→ **Your goal**: Your answer must be a single number: the count of lines in the records below that include the string "shop".

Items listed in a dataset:
--

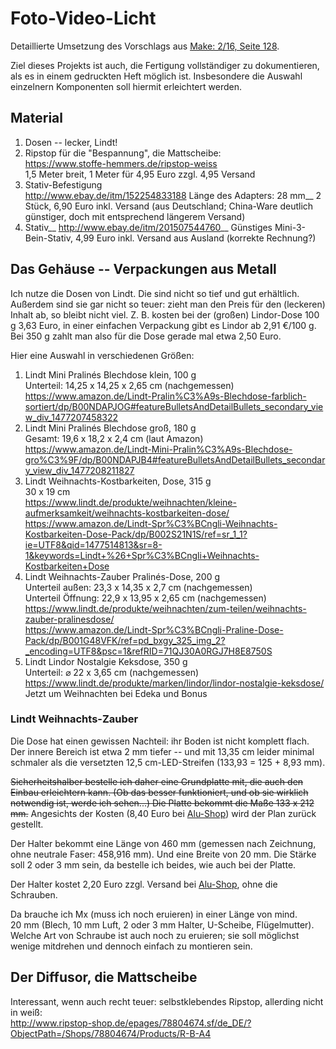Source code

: # Foto-Video-Licht

Detaillierte Umsetzung des Vorschlags aus
[Make: 2/16, Seite 128](http://www.heise.de/make/inhalt/2016/02/128/).

Ziel dieses Projekts ist auch, die Fertigung vollständiger zu
dokumentieren, als es in einem gedruckten Heft möglich ist.
Insbesondere die Auswahl einzelnern Komponenten soll hiermit
erleichtert werden.

## Material

1. Dosen -- lecker, Lindt!
1. Ripstop für die "Bespannung", die Mattscheibe:  
   https://www.stoffe-hemmers.de/ripstop-weiss  
   1,5 Meter breit, 1 Meter für 4,95 Euro zzgl. 4,95 Versand
1. Stativ-Befestigung  
   http://www.ebay.de/itm/152254833188
   Länge des Adapters: 28 mm__
   2 Stück, 6,90 Euro inkl. Versand (aus Deutschland;
   China-Ware deutlich günstiger, doch mit entsprechend längerem Versand)
1. Stativ__
   http://www.ebay.de/itm/201507544760__
   Günstiges Mini-3-Bein-Stativ, 4,99 Euro inkl. Versand aus Ausland (korrekte Rechnung?)

## Das Gehäuse -- Verpackungen aus Metall

Ich nutze die Dosen von Lindt. Die sind nicht so tief und gut
erhältlich. Außerdem sind sie gar nicht so teuer: zieht man den Preis
für den (leckeren) Inhalt ab, so bleibt nicht viel. Z. B. kosten bei
der (großen) Lindor-Dose 100 g 3,63 Euro, in einer einfachen
Verpackung gibt es Lindor ab 2,91 €/100 g. Bei 350 g zahlt man also
für die Dose gerade mal etwa 2,50 Euro.

Hier eine Auswahl in verschiedenen Größen:

1. Lindt Mini Pralinés Blechdose klein, 100 g  
   Unterteil: 14,25 x 14,25 x 2,65 cm (nachgemessen)  
   https://www.amazon.de/Lindt-Pralin%C3%A9s-Blechdose-farblich-sortiert/dp/B00NDAPJOG#featureBulletsAndDetailBullets_secondary_view_div_1477207458322
1. Lindt Mini Pralinés Blechdose groß, 180 g  
   Gesamt: 19,6 x 18,2 x 2,4 cm (laut Amazon)  
   https://www.amazon.de/Lindt-Mini-Pralin%C3%A9s-Blechdose-gro%C3%9F/dp/B00NDAPJB4#featureBulletsAndDetailBullets_secondary_view_div_1477208211827
1. Lindt Weihnachts-Kostbarkeiten, Dose, 315 g  
   30 x 19 cm  
   https://www.lindt.de/produkte/weihnachten/kleine-aufmerksamkeit/weihnachts-kostbarkeiten-dose/  
   https://www.amazon.de/Lindt-Spr%C3%BCngli-Weihnachts-Kostbarkeiten-Dose-Pack/dp/B002S21N1S/ref=sr_1_1?ie=UTF8&qid=1477514813&sr=8-1&keywords=Lindt+%26+Spr%C3%BCngli+Weihnachts-Kostbarkeiten+Dose
1. Lindt Weihnachts-Zauber Pralinés-Dose, 200 g  
   Unterteil außen: 23,3 x 14,35 x 2,7 cm (nachgemessen)  
   Unterteil Öffnung: 22,9 x 13,95 x 2,65 cm (nachgemessen)  
   https://www.lindt.de/produkte/weihnachten/zum-teilen/weihnachts-zauber-pralinesdose/  
   https://www.amazon.de/Lindt-Spr%C3%BCngli-Praline-Dose-Pack/dp/B001G48VFK/ref=pd_bxgy_325_img_2?_encoding=UTF8&psc=1&refRID=71QJ30A0RGJ7H8E8750S
1. Lindt Lindor Nostalgie Keksdose, 350 g  
   Unterteil: ⌀ 22 x 3,65 cm (nachgemessen)  
   https://www.lindt.de/produkte/marken/lindor/lindor-nostalgie-keksdose/  
   Jetzt um Weihnachten bei Edeka und Bonus

### Lindt Weihnachts-Zauber

Die Dose hat einen gewissen Nachteil: ihr Boden ist nicht komplett
flach.  Der innere Bereich ist etwa 2 mm tiefer -- und mit 13,35 cm
leider minimal schmaler als die versetzten 12,5 cm-LED-Streifen
(133,93 = 125 + 8,93 mm).

~~Sicherheitshalber bestelle ich daher eine Grundplatte mit, die auch
den Einbau erleichtern kann. (Ob das besser funktioniert, und ob sie
wirklich notwendig ist, werde ich sehen...) Die Platte bekommt die
Maße 133 x 212 mm.~~ Angesichts der Kosten (8,40 Euro bei
[Alu-Shop](https://www.aluminium-online-shop.de/de/shop-aluminium-kleinstmengen/Bleche---Platten-_-4/index.html))
wird der Plan zurück gestellt.

Der Halter bekommt eine Länge von 460 mm (gemessen nach Zeichnung,
ohne neutrale Faser: 458,916 mm). Und eine Breite von 20 mm. Die
Stärke soll 2 oder 3 mm sein, da bestelle ich beides, wie auch bei der
Platte.

Der Halter kostet 2,20 Euro zzgl. Versand bei
[Alu-Shop](https://www.aluminium-online-shop.de/de/shop-aluminium-kleinstmengen/Flachstangen-_-16/index.html),
ohne die Schrauben.

Da brauche ich Mx (muss ich noch eruieren) in einer Länge von
mind. 20&nbsp;mm (Blech, 10 mm Luft, 2 oder 3 mm Halter, U-Scheibe,
Flügelmutter). Welche Art von Schraube ist auch noch zu eruieren; sie
soll möglichst wenige mitdrehen und dennoch einfach zu montieren sein.

## Der Diffusor, die Mattscheibe

Interessant, wenn auch recht teuer: selbstklebendes Ripstop, allerding
nicht in weiß:  
http://www.ripstop-shop.de/epages/78804674.sf/de_DE/?ObjectPath=/Shops/78804674/Products/R-B-A4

--

→ **Task solution**: 3